Performance Standard for
Frequency of Outliers
Standard Percent Outliers
Excellent 0 - 5
Good 6 - 15
Adequate 16 - 30
Inadequate 31 - 49
Grossly Inadequate 50 - 65
Incompetent 66 - 100

We feel this standard is more than generous, allowing nearly 2/3 of a judge's marks to be outliers before their performance is considered incompetent.

Outlier statistics for the elements and program components, however, are only a part of the story in assessing the performance of the judges.  So, in addition to these outlier statistics, we also looked at other aspects of the judging. 

For each judge we calculated the total score they arrived at for each skater in each event segment.  If a judge's total score deviates from the actual score of a skater by more than 7.5%, we considered that an outlier for total points.  Using the total scores from each judge for all the skaters in an event segment we, thus, calculated the outlier frequency for the total scores in each event segment.

The process for the total score was repeated for each of the five skating skills (e.g., in singles: jumps, spins, sequences, basic skating and presentation).  For each skill we calculated the points from each judge for each skater and compared that to the result for the overall panel in each event segment.  Deviations of more than 7.5% were identified as outliers and the frequency of outliers determined.

In this way, we determine whether a judge is marking the individual elements and program components correctly, as well as whether their total scores and the scores for the five skills are correct.  The seven outliers rates are then combined together (using an RSS) to determine the overall outlier score for each judge in each event segment.  This overall outlier score is a comprehensive rating of how well a judge functioned under the new judging system. The lower this score the better (the less frequent their marks are outliers).

To determine how well the judges were marking to the same standard, one additional statistic was calculated.  For each judge and each skater in an event segment, the total score from the judge was ratiod to the score from the panel as a whole.  The average ratio for all skaters in the event segment was then calculated for each judge.

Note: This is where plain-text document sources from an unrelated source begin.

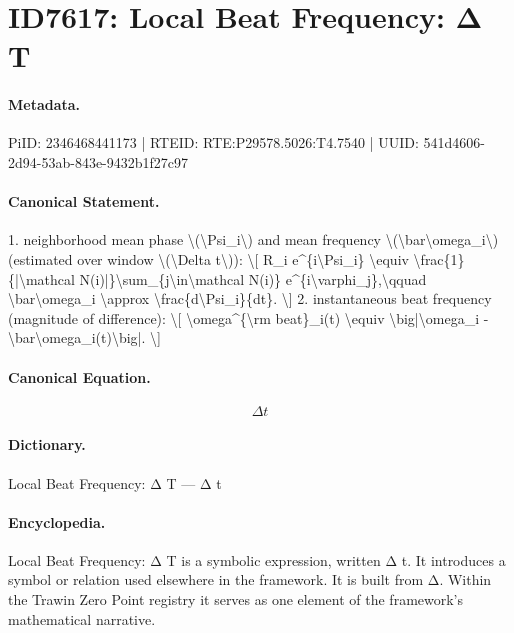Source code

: \section*{ID7617: Local Beat Frequency: Δ T}
\paragraph{Metadata.}
PiID: 2346468441173 | RTEID: RTE:P29578.5026:T4.7540 | UUID: 541d4606-2d94-53ab-843e-9432b1f27c97

\paragraph{Canonical Statement.}
1. neighborhood mean phase \textbackslash{}(\textbackslash{}Psi\_i\textbackslash{}) and mean frequency \textbackslash{}(\textbackslash{}bar\textbackslash{}omega\_i\textbackslash{}) (estimated over window \textbackslash{}(\textbackslash{}Delta t\textbackslash{})): \textbackslash{}[ R\_i e\textasciicircum{}\{i\textbackslash{}Psi\_i\} \textbackslash{}equiv \textbackslash{}frac\{1\}\{|\textbackslash{}mathcal N(i)|\}\textbackslash{}sum\_\{j\textbackslash{}in\textbackslash{}mathcal N(i)\} e\textasciicircum{}\{i\textbackslash{}varphi\_j\},\textbackslash{}qquad \textbackslash{}bar\textbackslash{}omega\_i \textbackslash{}approx \textbackslash{}frac\{d\textbackslash{}Psi\_i\}\{dt\}. \textbackslash{}] 2. instantaneous beat frequency (magnitude of difference): \textbackslash{}[ \textbackslash{}omega\textasciicircum{}\{\textbackslash{}rm beat\}\_i(t) \textbackslash{}equiv \textbackslash{}big|\textbackslash{}omega\_i - \textbackslash{}bar\textbackslash{}omega\_i(t)\textbackslash{}big|. \textbackslash{}]

\paragraph{Canonical Equation.}
\[
\Delta t
\]

\paragraph{Dictionary.}
Local Beat Frequency: Δ T — Δ t

\paragraph{Encyclopedia.}
Local Beat Frequency: Δ T is a symbolic expression, written Δ t. It introduces a symbol or relation used elsewhere in the framework. It is built from Δ. Within the Trawin Zero Point registry it serves as one element of the framework's mathematical narrative.
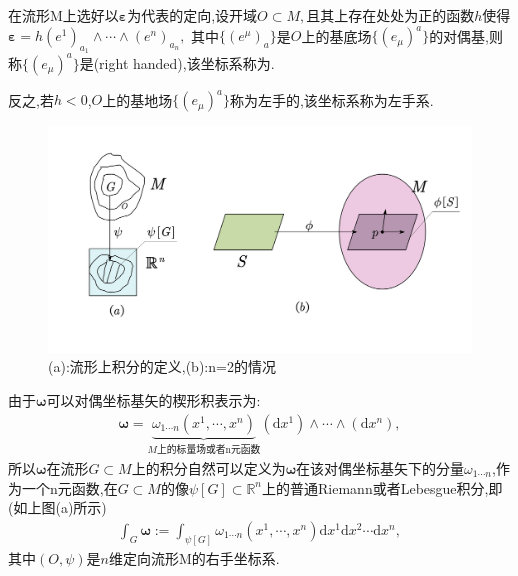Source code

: 在流形M上选好以$\boldsymbol{\varepsilon}$为代表的定向,设开域$O\subset M,$且其上存在处处为正的函数$h$使得$\boldsymbol{\varepsilon}=h(e^1)_{a_1}\wedge\cdots\wedge(e^n)_{a_n},$ 其中$\{(e^\mu)_a\}$是$O$上的基底场$\{(e_\mu)^a\}$的对偶基,则称$\{(e_\mu)^a\}$是(right handed),该坐标系称为.
\begin{remark}
    反之,若$h<0$,$O$上的基地场$\{(e_\mu)^a\}$称为左手的,该坐标系称为左手系.
\end{remark}
\begin{figure}[htbp]
    \centering
 \includegraphics[width=\textwidth]{img/5-2.png}
    \caption{(a):流形上积分的定义,(b):n=2的情况}
    \label{fig:5-2}
\end{figure}
由于$\boldsymbol{\omega}$可以对偶坐标基矢的楔形积表示为:
\begin{align}
\boldsymbol{\omega}=\underset{M\text{上的标量场或者n元函数}}{\underbrace{\omega_{1\cdots n}(x^1,\cdots,x^n)}}(\text{d}x^{1})\wedge\cdots\wedge(\text{d}x^{n}),
\end{align}
所以$\boldsymbol{\omega}$在流形$G\subset M$上的积分自然可以定义为$\boldsymbol{\omega}$在该对偶坐标基矢下的分量$\omega_{1\cdots n}$,作为一个n元函数,在$G\subset M$的像$\psi[G]\subset \mathbb{R}^n$上的普通Riemann或者Lebesgue积分,即(如上图(a)所示)
\begin{align}
 \int_G \boldsymbol{\omega}:=\int_{\psi[G]}\omega_{1\cdots n}(x^1,\cdots,x^n)\mathrm{d}x^1\mathrm{d}x^2\cdots \mathrm{d}x^n,
\end{align}
其中$(O,\psi)$是$n$维定向流形M的右手坐标系.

This average ratio is the factor by which each judge systematically marks on a point scale that differs from the panel as a whole.  (In data analysis this kind of systematic error is referred to as a "bias.")

Because CoP assumes the judges are marking to the same absolute standard, it is important that this average ratio be close to 1.  For example, if the average ratio for a judge is 1.02 this would mean that on the average the judge is marking the skaters 2% higher than the rest of the panel.  Likewise an average ratio of 0.97 would mean the judge, on the average, is marking 3% lower than the rest of the panel.

We adopt the following standard for this metric:

Performance Standard for
Total Point Bias
Standard Percent
Excellent 0 - 1
Good 2 - 3
Adequate 4 - 5
Inadequate 6 - 10
Grossly Inadequate 11 - 15
Incompetent 16 or more

To put this in context, a 5% systematic error in the men's free skating can be as much as 10 points in the skater's score for a single judge; which is a considerable number of points considering the typical point difference between places in the Grand Prix was 3-4 points.

Evaluation of the Judges

An example of the results of these calculations can be found in these details for the ladies event at Cup of China.  This example shows how consistently poor the judging was in some events, and includes the case of one judge who had an anomaly score of greater than 90% and systematically marked the skaters more than 18% higher than the rest of the panel.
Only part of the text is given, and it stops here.